■ REQUIRED WORK
Which lines below mention "label"? Pick each one out.

■ SOURCE INFORMATION
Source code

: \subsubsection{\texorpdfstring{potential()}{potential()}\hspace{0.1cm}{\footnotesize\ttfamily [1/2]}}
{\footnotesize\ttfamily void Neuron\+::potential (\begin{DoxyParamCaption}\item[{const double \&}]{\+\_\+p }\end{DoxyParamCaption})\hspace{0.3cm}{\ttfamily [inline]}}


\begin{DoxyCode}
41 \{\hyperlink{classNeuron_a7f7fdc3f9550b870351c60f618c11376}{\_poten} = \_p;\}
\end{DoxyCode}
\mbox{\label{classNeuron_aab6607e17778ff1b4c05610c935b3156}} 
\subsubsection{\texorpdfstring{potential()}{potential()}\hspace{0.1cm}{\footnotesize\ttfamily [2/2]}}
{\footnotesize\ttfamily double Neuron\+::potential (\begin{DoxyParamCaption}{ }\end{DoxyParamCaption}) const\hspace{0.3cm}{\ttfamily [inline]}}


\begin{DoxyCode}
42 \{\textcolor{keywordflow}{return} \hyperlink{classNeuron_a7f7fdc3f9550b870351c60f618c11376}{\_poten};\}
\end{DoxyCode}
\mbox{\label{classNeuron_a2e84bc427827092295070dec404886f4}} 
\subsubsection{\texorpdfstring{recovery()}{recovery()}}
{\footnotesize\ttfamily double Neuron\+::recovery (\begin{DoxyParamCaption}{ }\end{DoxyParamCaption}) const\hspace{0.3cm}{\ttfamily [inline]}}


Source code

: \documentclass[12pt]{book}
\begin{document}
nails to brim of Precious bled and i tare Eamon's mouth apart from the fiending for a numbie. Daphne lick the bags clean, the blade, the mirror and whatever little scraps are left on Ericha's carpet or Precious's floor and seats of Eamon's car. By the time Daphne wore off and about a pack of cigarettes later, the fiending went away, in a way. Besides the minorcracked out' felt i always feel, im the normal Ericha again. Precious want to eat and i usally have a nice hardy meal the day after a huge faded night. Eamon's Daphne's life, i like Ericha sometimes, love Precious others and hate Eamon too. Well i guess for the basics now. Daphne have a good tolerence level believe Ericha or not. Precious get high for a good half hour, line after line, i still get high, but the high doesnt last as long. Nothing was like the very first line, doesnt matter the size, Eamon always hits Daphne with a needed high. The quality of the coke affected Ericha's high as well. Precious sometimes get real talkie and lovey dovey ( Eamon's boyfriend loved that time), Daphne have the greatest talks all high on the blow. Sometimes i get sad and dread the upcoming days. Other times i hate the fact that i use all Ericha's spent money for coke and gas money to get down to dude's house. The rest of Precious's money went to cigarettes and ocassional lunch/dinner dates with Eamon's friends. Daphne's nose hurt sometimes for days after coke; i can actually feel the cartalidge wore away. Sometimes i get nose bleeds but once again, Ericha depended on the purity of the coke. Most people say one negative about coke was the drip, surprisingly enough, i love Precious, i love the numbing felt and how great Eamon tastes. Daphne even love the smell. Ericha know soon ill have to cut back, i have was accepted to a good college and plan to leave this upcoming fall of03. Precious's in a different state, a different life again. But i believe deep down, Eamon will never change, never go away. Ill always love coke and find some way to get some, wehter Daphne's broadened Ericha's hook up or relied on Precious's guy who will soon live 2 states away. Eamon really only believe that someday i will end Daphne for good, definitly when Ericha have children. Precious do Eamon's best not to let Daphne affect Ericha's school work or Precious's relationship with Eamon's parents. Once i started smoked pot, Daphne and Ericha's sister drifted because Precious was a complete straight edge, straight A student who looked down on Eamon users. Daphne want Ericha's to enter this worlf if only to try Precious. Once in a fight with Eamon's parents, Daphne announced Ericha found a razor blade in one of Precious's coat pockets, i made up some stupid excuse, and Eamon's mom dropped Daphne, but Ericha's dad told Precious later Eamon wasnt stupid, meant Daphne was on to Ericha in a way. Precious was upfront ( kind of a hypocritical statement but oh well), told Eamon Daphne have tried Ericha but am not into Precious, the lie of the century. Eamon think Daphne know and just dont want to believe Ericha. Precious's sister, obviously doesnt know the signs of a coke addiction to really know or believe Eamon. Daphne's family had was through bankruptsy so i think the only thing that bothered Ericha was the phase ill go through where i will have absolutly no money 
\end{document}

■ EXPECTED OUTPUT
\mbox{\label{classNeuron_aab6607e17778ff1b4c05610c935b3156}} 
\mbox{\label{classNeuron_a2e84bc427827092295070dec404886f4}} 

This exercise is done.